Trois ans après le début de la crise sanitaire et un an après la reprise des poussées inflationnistes, les comptes établis à la clôture de l’exercice 2022, témoignent de l’impact relativement faible des récentes secousses sur les recettes comme sur les dépenses des collectivités. Ces secousses n’ont pas globalement altéré la bonne tenue de comptes locaux qui se sont avérés particulièrement résilients. Du moins jusqu’à aujourd’hui… En effet, au vu de l’effondrement des droits de mutation sur les derniers chiffres connus au 31 juillet dernier, il est clair que cette bonne santé n’est que temporaire et ne pourra que se détériorer à fin 2023. Un constat particulièrement vrai surtout pour les départements. À quelques semaines du début de l’examen parlementaire du futur Projet de Loi de Finances pour 2024 (PLF 2024), les collectivités peuvent légitimement craindre un manque de soutien financier de la part de l’État, au regard de la situation extrêmement dégradée des comptes nationaux.
Le Départements, champions du désendettement…
Alors que le taux d’épargne brute de l’État se situe à un désolant seuil de – 41%, les collectivités affichent des ratios moyens allant de près de 15 % pour les communes à plus de 22 % pour les régions ! Un contraste d’autant plus frappant qu’on constate une amélioration constante de la capacité de désendettement pour l’ensemble des strates de collectivités (figure n°2). Mention spéciale pour les conseils départementaux dont le ratio moyen de désendettement se situe désormais à 2,7 ans, un record depuis… 2007 !
…contrairement à l’État !
À l’inverse, la France occupe une piètre 23e place sur 27 pays européens avec une dette qui atteint 112 % du PIB pour une moyenne européenne à 84 %. Rappelons que les prospectives du Projet de loi de programmation 2023-2027 visaient un très modeste seuil de 111 % à fin 2027…
Les communes : small is beautiful
Si les communes affichent de flatteuses moyennes de taux d’épargne brute (14,8%) et de de capacité de désendettement (4,9 ans), ces chiffres masquent des disparités considérables entre la moyenne des petites communes et celle des grandes villes.
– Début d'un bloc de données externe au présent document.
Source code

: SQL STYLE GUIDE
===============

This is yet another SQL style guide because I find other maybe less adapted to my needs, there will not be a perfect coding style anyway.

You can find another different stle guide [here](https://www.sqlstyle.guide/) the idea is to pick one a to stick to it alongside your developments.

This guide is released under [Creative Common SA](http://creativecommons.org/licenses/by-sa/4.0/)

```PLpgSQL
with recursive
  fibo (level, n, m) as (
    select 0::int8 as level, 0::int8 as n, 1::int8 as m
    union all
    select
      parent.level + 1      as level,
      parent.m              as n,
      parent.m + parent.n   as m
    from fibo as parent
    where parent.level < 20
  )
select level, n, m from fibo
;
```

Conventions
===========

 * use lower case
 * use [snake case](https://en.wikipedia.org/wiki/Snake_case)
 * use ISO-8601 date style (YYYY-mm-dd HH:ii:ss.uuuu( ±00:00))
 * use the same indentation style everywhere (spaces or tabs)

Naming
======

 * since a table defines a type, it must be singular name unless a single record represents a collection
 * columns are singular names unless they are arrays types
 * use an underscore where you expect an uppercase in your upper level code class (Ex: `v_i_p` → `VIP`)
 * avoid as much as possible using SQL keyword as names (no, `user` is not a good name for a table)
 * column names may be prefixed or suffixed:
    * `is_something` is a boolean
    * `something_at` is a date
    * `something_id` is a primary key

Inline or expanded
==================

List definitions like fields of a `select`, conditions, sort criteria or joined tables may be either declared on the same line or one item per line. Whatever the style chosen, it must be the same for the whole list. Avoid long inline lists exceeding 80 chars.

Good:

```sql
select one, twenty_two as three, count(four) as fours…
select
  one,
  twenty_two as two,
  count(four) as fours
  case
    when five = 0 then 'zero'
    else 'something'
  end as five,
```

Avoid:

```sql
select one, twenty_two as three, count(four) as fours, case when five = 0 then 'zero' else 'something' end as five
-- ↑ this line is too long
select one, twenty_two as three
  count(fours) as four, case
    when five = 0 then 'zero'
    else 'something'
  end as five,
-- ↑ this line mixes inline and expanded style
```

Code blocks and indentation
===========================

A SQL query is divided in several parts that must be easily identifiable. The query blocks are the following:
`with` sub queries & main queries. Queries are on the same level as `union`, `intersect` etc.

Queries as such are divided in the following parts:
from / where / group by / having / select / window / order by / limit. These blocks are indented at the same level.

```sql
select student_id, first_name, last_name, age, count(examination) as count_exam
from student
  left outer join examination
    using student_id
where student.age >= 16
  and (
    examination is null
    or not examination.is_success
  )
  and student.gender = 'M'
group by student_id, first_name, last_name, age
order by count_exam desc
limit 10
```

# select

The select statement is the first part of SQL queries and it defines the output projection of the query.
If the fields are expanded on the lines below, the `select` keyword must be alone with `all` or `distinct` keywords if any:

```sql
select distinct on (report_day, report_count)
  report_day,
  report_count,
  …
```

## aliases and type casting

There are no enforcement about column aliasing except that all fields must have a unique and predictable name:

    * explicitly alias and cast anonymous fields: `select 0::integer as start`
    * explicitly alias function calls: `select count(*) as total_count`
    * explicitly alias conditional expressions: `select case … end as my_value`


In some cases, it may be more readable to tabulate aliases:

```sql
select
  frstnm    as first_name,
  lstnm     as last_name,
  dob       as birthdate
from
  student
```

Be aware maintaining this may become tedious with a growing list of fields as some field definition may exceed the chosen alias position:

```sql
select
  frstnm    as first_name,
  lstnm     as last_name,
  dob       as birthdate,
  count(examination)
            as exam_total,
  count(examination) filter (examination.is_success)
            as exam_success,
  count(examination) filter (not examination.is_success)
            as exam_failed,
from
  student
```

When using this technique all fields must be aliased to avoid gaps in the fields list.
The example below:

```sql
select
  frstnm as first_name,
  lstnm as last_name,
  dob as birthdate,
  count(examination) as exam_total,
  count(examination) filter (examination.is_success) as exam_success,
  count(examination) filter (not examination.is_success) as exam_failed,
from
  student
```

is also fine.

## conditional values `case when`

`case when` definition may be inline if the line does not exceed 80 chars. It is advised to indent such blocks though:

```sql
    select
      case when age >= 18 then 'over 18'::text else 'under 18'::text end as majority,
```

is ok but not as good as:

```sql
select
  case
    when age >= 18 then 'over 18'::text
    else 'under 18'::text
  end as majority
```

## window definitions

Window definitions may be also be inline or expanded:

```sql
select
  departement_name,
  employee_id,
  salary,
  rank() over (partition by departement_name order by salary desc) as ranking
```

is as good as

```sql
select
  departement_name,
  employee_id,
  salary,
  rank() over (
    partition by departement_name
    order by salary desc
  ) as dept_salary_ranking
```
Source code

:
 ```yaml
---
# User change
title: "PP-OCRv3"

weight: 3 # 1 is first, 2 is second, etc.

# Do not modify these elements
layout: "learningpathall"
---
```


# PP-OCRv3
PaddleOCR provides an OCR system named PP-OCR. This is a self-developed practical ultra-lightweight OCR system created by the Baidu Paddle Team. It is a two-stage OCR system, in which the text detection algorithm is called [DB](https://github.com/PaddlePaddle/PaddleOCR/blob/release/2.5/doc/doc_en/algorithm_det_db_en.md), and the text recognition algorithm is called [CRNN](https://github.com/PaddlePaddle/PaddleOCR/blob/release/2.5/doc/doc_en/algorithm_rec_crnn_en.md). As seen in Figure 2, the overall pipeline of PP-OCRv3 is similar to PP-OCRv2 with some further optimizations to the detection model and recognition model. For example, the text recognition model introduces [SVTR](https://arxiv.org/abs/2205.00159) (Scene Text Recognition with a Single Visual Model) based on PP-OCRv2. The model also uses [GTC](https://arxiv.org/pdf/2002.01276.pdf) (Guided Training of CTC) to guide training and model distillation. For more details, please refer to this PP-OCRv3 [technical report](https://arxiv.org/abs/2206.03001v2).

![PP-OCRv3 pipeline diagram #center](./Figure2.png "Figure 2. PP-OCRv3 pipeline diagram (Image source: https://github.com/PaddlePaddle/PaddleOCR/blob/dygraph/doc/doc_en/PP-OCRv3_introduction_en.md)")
Il apparaît clairement que les petites communes tirent leur épingle du jeu avec des ratios financiers beaucoup plus sains que les moyennes et grandes communes. Dans certains départements, c’est parfois jusqu’à 20 % des communes rurales qui n’ont pas un centime d’encours de dette ! Une réalité qui ne l’est pas pour une grande partie des petites communes entourant Paris.
Dans la dernière décennie, les taux moyens de fiscalité du bloc communal sont restés globalement stables, si l’on neutralise les mouvements de périmètre (transfert du foncier bâti départemental) comme le montre la figure n° 7.
Cependant, cette tendance devrait nettement s’inverser lorsque les moyennes
nationales 2023 seront connues, car beaucoup de villes ont eu la main lourde en investissement cette année. Après le creux de l’année post-électorale 2021, les dépenses d’équipement par habitant, y compris les subventions d’investissement et fonds de concours versés, ont logiquement progressé en 2022 de l’ordre de 10 % et ce, de manière assez homogène entre les différentes strates de population.
Les EPCI : plus de compétences, plus d’épargne mais aussi plus de dette
En moyenne, les intercommunalités flirtent avec le seuil de 20 % de taux d’épargne brute soit 5 points de plus que la moyenne des communes (14,8 %). Et de surcroît, les
structures les plus intégrées affichent des ratios moyens d’épargne brute, sensiblement supérieurs, à 22,3 % pour les communautés urbaines et même à 23,6 % pour les métropoles, niveaux justifiés par le portage d’une dette plus lourde autour de 5 ans de capacité de désendettement. À l’inverse, les communautés de communes se contentent de 15 à 17 % de taux d’épargne brute, pour un ratio moyen de désendettement autour de 3 ans.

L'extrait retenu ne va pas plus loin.